- Opening Delimiter -

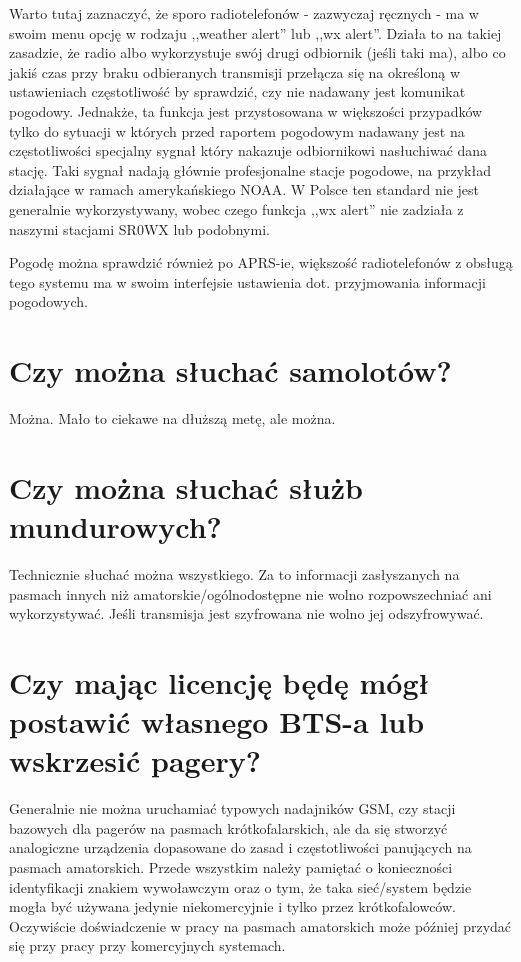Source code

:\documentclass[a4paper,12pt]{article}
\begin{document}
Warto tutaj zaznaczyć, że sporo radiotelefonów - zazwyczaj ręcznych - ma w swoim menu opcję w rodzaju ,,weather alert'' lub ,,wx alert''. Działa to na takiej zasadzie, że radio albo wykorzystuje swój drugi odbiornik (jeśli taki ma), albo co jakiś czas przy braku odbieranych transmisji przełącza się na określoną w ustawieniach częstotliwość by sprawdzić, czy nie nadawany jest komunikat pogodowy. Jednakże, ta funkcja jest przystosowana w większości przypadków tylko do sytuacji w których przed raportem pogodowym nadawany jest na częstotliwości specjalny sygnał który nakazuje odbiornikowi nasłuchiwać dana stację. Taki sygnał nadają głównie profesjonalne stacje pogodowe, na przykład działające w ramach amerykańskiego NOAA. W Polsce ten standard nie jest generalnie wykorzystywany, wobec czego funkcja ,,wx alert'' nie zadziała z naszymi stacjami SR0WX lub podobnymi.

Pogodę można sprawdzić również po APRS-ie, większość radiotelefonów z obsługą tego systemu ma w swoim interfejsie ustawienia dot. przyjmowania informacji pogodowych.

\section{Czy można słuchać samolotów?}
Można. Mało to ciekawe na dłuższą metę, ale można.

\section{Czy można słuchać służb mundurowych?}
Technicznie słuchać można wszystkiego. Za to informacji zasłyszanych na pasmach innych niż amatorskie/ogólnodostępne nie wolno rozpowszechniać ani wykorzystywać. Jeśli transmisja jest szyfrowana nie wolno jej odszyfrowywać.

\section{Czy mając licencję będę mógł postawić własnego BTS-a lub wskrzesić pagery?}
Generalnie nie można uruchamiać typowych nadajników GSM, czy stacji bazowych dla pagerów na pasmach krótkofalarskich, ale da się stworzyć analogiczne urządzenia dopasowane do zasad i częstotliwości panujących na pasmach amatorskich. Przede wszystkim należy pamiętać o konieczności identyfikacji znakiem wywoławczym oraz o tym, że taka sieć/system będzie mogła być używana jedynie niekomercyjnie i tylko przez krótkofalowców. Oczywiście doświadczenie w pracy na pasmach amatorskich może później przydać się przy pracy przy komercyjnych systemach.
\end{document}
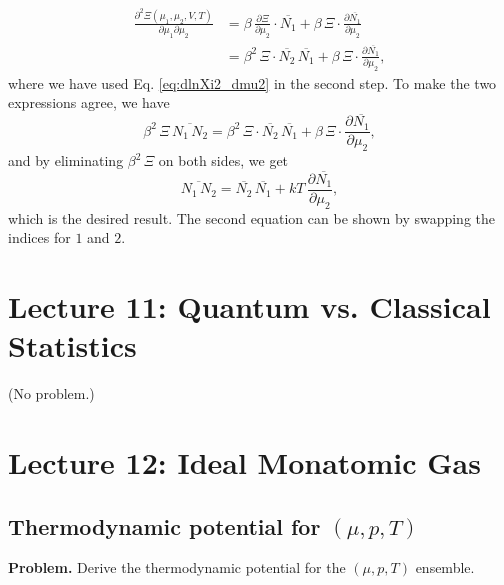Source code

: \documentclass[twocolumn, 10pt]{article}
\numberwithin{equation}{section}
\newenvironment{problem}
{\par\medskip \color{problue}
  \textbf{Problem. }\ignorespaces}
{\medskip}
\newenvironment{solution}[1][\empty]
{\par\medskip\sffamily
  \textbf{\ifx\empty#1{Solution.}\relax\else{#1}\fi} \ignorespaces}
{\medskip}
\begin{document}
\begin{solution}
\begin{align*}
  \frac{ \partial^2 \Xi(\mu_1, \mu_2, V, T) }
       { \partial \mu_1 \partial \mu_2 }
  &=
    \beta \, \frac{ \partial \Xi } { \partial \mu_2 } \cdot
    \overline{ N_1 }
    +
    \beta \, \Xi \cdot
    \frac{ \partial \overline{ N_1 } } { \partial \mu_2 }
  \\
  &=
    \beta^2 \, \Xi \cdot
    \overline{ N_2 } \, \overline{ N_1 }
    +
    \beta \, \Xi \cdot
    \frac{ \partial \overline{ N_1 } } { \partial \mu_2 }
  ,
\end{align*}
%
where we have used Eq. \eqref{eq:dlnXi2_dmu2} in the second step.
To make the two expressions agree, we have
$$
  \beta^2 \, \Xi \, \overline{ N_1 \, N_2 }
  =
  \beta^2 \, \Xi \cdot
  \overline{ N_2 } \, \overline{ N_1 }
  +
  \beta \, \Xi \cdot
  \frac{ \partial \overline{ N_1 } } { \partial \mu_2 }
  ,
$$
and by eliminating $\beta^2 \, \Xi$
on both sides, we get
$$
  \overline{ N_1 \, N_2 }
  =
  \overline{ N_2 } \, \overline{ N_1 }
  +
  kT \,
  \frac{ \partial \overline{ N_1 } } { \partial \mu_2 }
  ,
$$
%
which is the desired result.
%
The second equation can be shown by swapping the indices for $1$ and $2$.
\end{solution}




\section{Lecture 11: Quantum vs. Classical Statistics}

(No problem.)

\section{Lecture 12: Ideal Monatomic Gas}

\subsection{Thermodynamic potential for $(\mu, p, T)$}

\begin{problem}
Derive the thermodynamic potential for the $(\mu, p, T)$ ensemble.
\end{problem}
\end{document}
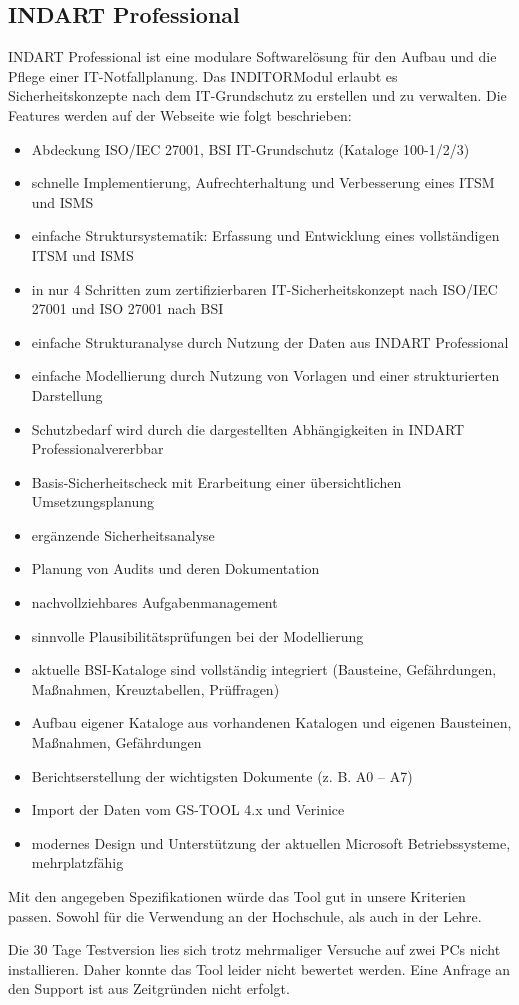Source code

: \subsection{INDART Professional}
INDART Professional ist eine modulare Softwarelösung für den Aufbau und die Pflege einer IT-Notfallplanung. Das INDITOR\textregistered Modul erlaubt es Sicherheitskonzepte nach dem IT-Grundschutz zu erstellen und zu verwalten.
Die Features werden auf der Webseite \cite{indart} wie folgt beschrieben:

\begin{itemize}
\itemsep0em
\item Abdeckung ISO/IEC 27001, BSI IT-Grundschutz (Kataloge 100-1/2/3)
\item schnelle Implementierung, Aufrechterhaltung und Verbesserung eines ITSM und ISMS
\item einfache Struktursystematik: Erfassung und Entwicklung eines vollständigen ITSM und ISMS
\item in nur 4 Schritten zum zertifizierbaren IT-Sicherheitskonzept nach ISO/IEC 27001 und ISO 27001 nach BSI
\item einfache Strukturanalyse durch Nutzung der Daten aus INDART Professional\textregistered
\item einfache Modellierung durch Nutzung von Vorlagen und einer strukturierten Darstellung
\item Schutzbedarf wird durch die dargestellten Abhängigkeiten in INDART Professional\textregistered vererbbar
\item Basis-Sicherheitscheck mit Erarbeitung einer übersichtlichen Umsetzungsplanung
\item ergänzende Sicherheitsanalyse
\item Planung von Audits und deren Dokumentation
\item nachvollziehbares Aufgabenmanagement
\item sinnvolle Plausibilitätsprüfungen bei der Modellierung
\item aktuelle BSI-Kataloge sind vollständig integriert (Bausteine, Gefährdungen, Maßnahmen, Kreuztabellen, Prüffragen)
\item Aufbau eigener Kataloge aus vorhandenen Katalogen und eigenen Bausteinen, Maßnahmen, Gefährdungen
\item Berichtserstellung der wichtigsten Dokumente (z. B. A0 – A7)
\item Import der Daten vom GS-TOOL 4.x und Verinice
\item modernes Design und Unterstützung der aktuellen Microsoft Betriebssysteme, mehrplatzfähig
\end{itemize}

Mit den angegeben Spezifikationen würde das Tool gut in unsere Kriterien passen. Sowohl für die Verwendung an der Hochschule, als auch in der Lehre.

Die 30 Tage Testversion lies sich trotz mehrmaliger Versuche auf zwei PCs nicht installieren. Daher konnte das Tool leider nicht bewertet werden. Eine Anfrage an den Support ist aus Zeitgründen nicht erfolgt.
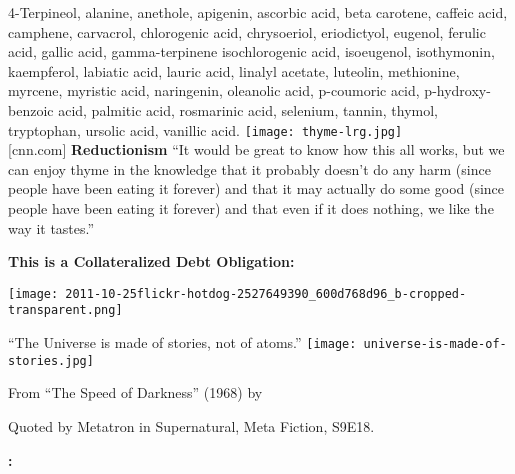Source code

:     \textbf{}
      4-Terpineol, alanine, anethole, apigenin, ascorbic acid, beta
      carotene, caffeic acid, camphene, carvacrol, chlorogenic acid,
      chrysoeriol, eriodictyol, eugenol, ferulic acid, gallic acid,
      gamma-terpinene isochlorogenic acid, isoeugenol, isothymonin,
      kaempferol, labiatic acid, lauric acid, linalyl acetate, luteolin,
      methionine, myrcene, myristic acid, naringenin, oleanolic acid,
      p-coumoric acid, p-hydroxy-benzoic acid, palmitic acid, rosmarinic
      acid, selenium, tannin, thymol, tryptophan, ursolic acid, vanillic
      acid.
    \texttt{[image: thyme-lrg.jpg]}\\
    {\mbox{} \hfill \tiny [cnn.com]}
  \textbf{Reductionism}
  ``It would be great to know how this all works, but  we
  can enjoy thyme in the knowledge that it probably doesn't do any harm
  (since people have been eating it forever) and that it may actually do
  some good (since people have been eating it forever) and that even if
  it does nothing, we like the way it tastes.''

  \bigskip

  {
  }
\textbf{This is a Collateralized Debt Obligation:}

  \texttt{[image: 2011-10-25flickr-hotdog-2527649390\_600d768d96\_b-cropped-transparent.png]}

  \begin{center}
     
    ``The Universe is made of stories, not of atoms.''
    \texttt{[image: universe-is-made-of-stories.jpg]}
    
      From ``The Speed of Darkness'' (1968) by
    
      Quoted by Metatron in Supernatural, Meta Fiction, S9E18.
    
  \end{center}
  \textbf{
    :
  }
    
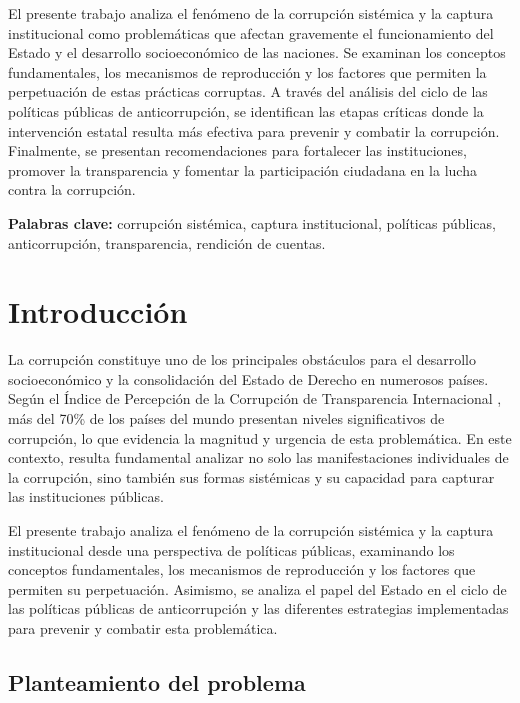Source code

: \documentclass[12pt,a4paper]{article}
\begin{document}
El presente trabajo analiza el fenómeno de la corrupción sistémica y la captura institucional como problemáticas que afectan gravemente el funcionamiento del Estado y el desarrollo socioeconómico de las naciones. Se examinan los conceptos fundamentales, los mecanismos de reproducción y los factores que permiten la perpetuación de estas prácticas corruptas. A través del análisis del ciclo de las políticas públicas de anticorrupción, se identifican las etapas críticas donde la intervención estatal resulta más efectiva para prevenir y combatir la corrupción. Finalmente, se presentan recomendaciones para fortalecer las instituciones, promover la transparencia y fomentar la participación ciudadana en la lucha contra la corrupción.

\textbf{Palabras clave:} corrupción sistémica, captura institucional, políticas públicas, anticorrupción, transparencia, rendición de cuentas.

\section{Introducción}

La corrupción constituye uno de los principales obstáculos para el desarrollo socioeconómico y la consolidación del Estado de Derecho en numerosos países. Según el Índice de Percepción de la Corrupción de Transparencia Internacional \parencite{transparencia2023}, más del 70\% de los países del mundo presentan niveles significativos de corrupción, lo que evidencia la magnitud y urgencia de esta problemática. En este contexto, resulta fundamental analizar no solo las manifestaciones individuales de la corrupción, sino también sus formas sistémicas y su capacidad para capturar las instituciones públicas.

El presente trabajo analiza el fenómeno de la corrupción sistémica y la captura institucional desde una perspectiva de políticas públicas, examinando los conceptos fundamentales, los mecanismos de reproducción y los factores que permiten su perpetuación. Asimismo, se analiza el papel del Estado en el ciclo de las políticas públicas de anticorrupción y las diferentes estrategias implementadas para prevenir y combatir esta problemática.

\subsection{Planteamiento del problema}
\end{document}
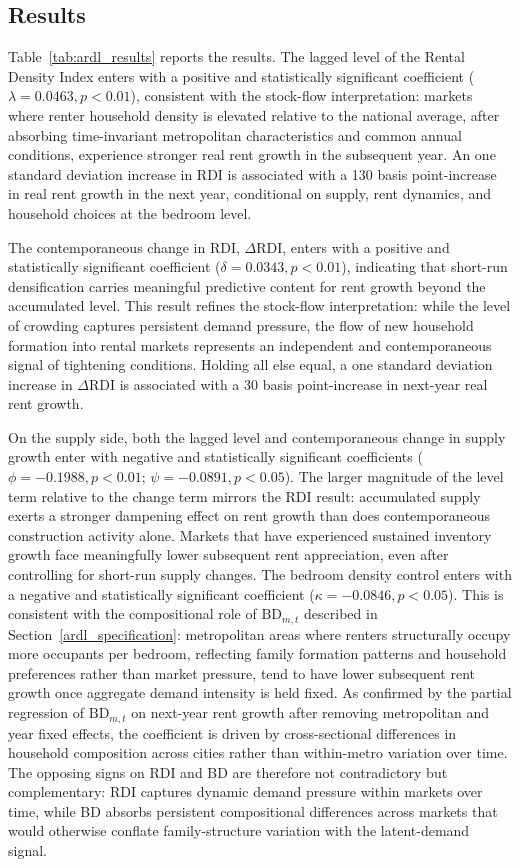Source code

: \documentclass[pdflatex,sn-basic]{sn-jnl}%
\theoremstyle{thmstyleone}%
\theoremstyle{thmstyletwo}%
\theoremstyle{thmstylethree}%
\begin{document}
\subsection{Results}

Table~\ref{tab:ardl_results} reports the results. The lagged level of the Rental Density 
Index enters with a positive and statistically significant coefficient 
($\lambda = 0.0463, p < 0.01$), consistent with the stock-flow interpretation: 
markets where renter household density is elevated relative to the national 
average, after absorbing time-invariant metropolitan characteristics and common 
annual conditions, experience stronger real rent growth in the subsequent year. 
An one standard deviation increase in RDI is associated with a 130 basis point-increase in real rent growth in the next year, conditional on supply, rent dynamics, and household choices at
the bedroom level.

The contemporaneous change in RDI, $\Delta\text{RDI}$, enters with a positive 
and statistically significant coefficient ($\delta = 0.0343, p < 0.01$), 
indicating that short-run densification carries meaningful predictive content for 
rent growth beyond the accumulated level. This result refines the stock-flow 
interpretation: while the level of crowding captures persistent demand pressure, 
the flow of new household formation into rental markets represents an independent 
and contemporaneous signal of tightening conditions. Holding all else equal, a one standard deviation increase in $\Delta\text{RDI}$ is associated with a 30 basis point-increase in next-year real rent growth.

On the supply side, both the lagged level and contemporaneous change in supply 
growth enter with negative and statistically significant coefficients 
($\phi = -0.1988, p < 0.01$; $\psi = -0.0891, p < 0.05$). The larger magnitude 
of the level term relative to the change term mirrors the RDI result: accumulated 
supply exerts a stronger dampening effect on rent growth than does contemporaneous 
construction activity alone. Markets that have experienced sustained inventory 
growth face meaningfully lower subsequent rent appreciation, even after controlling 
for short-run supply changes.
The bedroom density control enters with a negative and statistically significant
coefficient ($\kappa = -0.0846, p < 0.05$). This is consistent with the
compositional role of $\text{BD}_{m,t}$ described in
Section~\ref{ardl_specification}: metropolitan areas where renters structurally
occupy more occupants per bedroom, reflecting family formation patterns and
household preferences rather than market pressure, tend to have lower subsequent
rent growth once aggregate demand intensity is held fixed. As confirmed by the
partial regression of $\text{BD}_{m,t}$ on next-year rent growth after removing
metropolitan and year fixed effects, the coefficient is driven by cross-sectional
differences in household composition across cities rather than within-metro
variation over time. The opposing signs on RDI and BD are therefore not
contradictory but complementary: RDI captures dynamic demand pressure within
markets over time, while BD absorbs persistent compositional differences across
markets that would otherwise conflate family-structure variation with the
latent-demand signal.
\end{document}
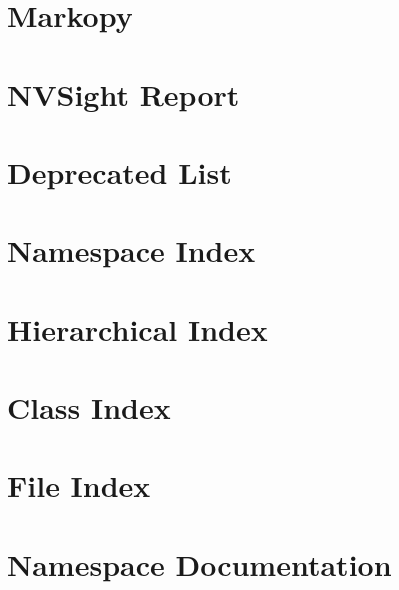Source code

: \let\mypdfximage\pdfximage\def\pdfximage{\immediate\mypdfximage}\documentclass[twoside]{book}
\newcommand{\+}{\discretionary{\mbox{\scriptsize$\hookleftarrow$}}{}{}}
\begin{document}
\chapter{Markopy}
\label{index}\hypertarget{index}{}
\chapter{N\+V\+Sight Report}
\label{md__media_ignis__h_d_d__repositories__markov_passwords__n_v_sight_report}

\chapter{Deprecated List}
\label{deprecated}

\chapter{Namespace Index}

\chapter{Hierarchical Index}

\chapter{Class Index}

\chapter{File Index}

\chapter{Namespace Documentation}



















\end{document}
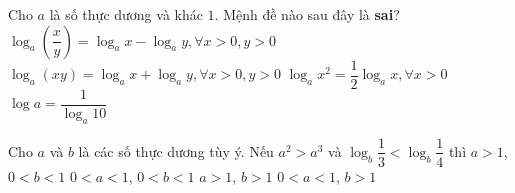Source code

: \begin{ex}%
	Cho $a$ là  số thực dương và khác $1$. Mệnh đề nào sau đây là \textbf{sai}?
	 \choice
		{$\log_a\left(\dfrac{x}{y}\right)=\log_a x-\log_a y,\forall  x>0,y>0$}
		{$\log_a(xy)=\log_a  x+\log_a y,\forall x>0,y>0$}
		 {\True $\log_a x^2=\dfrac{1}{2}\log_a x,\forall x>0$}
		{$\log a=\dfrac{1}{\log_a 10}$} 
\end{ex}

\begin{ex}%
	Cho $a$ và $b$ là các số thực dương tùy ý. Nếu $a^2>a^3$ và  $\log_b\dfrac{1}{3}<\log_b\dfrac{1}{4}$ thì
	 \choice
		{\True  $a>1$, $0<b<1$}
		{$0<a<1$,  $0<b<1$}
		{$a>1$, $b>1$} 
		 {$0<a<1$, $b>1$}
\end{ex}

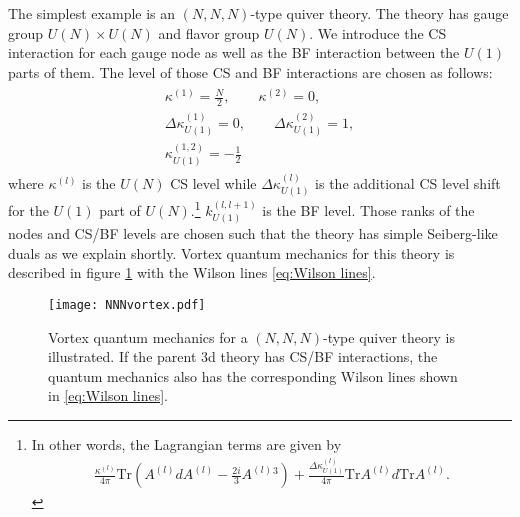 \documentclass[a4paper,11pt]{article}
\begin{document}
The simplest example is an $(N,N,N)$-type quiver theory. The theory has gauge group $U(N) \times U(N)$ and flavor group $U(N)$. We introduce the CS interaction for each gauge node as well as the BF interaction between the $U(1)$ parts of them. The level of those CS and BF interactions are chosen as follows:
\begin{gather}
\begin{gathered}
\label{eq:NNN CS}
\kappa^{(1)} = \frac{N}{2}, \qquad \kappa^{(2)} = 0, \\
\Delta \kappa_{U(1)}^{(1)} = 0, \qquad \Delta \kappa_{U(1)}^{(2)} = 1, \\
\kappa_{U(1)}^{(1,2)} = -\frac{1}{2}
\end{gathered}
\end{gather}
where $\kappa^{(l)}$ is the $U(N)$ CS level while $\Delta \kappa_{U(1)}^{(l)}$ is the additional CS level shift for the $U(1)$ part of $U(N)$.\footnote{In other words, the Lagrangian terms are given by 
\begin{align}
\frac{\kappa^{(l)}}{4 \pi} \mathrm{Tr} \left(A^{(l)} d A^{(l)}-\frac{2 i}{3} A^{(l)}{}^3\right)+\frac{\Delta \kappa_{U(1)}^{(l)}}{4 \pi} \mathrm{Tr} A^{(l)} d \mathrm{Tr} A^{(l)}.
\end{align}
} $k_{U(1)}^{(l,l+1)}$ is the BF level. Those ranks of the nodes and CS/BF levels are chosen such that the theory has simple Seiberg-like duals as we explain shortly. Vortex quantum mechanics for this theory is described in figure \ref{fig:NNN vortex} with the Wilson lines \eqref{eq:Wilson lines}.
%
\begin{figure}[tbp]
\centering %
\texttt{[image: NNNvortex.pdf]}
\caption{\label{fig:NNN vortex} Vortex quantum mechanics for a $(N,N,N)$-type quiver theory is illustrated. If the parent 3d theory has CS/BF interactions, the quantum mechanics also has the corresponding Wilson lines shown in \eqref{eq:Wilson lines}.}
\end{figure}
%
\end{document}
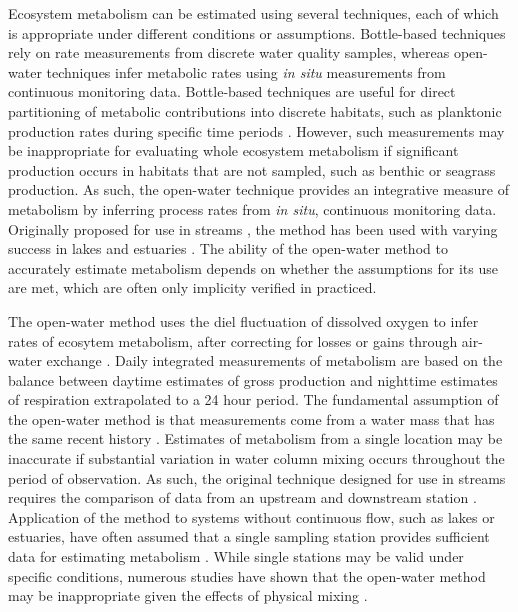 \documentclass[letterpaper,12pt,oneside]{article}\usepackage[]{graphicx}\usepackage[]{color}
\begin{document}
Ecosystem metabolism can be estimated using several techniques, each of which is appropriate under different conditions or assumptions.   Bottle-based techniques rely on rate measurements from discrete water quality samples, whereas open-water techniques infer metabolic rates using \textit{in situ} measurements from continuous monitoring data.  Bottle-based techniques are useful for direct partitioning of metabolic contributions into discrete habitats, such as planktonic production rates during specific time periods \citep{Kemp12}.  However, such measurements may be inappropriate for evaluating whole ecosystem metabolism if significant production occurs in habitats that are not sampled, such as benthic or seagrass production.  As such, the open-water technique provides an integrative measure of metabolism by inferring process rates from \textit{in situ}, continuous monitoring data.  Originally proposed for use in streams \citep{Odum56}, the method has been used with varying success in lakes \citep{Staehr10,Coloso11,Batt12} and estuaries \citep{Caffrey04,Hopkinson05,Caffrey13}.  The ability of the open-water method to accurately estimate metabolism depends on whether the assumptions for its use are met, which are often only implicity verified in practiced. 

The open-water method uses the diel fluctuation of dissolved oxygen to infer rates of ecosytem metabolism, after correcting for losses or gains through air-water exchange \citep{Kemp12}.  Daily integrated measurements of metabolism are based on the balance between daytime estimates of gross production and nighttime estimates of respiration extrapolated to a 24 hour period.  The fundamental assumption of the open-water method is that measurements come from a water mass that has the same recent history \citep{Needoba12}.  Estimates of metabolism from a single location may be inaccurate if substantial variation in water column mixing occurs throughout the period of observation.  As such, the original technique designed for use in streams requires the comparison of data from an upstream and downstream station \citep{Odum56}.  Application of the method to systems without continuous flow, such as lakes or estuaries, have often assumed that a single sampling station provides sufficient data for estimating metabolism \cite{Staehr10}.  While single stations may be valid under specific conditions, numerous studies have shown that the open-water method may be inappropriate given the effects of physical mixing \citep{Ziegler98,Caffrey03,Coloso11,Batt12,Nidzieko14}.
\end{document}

- Closing Delimiter -

Assigned task:
Provide only the count of lines in the material above that hold the word "formation".

Problem solution:
2